Personal information
- Full name: Gregorio Bundio Nuñez
- Date of birth: 14 May 1928
- Place of birth: Avellaneda, Argentina
- Date of death: 7 March 2015 (aged 86)
- Place of death: Santa Tecla, El Salvador

Senior career*
- Years: Team / Apps / (Gls)
- 1944–1951: Independiente
- 1951–1952: Palermo de Guatemala
- 1952–1953: Atlético Marte
- 1954–1955: Dragón

Managerial career
- 1955–1956: Dragón
- 1956–1957: Águila
- 1959–1960: Alianza
- 1961–1962: El Salvador
- 1965–1968: UES
- 1968–1970: El Salvador
- Atlético Marte
- Pulgarcito de América
- 1974: Negocios Internacionales
- 1970–1972: Adler
- 1974: Atlante San Alejo
- FAS
- 1979–1980: Sonsonate
- 1980–1981: Juventud Retalteca
- 1982–1983: Sacachispas
- Huinca Renancó
- Ralicó
- 1979: Fuerte Aguilares

= Gregorio Bundio =

Argentine footballer (1928–2015)

Gregorio Bundio Nuñez (14 May 1928 − 7 March 2015) was a football player and manager.
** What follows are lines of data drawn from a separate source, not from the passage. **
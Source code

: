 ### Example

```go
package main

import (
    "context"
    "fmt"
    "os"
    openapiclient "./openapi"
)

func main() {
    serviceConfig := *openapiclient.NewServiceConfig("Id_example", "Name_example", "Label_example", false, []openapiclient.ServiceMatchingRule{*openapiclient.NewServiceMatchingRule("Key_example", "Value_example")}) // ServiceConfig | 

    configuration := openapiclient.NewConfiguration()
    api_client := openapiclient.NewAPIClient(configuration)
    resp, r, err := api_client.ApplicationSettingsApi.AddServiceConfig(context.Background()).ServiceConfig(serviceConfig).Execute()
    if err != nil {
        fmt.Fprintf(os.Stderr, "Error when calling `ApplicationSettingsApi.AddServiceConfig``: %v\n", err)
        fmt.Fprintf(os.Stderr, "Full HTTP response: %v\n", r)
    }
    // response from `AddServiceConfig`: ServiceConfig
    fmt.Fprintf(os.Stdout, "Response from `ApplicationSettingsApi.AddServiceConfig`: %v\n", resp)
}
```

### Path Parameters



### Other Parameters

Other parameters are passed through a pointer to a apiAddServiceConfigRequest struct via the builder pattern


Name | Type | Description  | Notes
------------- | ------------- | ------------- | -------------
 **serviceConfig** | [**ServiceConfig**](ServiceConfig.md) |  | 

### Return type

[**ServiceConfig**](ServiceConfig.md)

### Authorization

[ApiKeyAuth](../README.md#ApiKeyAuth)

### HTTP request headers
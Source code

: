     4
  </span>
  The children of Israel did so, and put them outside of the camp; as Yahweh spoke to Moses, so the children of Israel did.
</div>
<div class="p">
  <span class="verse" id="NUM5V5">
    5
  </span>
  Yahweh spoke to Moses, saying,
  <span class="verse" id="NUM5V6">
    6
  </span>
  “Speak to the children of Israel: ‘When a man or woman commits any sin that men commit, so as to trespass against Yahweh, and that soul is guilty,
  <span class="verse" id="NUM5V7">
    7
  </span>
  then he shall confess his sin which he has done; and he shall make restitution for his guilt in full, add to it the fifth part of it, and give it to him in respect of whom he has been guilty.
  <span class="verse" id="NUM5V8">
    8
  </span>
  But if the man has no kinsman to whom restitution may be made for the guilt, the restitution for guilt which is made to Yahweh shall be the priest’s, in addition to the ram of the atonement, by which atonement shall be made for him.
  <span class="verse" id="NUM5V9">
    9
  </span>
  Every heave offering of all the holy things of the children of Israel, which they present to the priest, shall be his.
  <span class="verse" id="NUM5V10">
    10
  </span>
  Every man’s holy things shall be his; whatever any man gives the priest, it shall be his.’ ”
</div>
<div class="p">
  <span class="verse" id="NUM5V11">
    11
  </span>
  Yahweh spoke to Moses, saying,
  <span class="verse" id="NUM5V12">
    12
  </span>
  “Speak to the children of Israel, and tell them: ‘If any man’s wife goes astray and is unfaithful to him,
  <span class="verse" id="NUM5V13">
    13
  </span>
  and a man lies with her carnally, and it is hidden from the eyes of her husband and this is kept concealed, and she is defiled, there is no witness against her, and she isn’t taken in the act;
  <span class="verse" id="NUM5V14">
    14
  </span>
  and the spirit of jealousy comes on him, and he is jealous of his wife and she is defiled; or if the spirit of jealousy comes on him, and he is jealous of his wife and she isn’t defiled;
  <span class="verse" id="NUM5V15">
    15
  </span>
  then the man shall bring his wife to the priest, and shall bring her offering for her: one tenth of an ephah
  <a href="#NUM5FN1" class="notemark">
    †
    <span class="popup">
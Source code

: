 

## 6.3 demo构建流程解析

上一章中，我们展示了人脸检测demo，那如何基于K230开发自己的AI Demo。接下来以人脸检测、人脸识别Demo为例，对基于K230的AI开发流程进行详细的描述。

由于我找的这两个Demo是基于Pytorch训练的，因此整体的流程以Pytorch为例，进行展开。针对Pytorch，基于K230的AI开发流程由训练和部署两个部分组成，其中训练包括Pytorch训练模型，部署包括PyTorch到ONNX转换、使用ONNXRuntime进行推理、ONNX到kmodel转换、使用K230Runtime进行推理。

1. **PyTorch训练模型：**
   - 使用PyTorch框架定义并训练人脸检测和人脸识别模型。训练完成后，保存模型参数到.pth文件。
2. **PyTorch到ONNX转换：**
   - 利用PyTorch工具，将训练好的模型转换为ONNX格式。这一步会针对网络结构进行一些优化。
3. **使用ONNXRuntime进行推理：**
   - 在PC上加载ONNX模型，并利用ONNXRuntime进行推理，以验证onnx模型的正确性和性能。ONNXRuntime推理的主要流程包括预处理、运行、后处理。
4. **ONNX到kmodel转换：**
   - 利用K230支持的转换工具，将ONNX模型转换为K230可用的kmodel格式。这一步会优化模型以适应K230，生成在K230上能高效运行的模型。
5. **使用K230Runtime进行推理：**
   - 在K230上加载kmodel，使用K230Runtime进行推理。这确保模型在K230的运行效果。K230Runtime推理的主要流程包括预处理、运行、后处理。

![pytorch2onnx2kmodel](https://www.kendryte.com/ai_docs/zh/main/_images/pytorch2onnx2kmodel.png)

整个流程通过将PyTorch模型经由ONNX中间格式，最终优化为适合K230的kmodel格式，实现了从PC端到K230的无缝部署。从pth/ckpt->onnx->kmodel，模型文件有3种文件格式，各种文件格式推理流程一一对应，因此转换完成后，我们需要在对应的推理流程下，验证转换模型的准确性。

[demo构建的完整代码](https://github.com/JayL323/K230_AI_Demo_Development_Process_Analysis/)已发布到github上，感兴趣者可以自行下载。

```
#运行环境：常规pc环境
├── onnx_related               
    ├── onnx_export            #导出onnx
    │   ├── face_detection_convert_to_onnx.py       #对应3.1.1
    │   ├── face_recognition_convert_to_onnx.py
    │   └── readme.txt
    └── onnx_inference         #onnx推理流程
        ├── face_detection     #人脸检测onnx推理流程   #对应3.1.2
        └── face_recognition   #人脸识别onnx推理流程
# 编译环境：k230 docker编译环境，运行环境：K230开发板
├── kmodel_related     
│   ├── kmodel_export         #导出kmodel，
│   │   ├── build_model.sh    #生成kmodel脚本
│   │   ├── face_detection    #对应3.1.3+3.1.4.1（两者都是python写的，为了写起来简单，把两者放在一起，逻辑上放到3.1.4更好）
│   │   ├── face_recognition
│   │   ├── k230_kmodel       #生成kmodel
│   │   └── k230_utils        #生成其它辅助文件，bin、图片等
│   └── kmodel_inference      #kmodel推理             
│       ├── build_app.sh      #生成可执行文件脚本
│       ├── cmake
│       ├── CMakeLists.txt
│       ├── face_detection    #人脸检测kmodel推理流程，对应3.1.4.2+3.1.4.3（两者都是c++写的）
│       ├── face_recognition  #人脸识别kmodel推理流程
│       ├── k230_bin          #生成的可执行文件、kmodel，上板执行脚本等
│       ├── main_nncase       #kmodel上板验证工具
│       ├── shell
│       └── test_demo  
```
Nicknamed Goyo, Bundio coached El Salvador from 1968 to 1970 and qualified them for their first ever FIFA World Cup Finals in 1970.

==Alianza==
Gregorio Bundio was the first coach appointed by the newly formed club Alianza F.C. between 1959 and 1960.

In January 2011 he was given a pension for life by the National Assembly for his contribution to Salvadoran football.

==Personal==
Gregorio Bundio son, Roberto Bundio, also was a footballer who played for Fuerte Aguilares and Águila in the Primera División, and Deportivo Armenio in Argentina.

==Death==
On 7 March 2015, Bundio died at the age of 86, at Hospital of San Rafael in Santa Tecla.